If your goal is to help keep lawyers employed (and that’s an excellent thing to do in my opinion), then do not change your beneficiary forms on your retirement accounts when you do your estate planning.
By retirement accounts, I mean things like 401(k), 403(b), Pension, and IRA type accounts to name a few. These types of accounts are not able to be held in a Revocable Trust, instead they pass by beneficiary designation. But all too often, people will go through the work and expense of preparing an estate plan using a Revocable Trust, but then neglect to check the beneficiary forms on their retirement accounts.
The beneficiary designation on a retirement account governs regardless of anything stated in a Trust or Will. Your Trust or Will could leave everything to your children equally, but if your beneficiary designation names only one child, then that one child takes the entire retirement account.

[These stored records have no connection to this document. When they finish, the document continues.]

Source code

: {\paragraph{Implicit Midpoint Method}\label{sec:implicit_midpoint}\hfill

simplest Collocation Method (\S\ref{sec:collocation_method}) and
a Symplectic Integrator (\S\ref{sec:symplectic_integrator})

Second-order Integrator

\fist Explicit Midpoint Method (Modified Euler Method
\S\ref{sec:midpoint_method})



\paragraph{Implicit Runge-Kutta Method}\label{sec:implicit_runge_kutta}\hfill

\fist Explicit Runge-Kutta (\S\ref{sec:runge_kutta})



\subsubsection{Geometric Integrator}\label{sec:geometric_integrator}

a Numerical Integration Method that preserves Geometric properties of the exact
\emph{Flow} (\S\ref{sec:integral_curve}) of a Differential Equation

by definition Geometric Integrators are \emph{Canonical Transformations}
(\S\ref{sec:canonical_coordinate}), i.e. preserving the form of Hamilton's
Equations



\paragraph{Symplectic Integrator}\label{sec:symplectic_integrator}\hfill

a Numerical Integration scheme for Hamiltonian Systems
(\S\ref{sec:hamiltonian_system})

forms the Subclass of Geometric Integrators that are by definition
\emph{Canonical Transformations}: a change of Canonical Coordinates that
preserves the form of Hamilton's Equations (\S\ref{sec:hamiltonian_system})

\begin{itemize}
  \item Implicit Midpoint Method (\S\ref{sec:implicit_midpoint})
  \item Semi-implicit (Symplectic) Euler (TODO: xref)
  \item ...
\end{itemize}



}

If that is your intent, to leave a particular account to a single child, then fine. But neglecting to plan how retirement assets will pass, means full employment for lawyers. Fine with us lawyers…not so great for the children left behind to litigate the mess.
Worse yet, if your retirement account has no beneficiary named, or the named beneficiary dies before you do, then oftentimes the retirement assets will pass to your Probate Estate, which means they must pass through the Court process of probate before being distributed to your heirs.
The bottom line is that failing to plan for the distribution of your retirement accounts often means you are planning on litigation in your estate.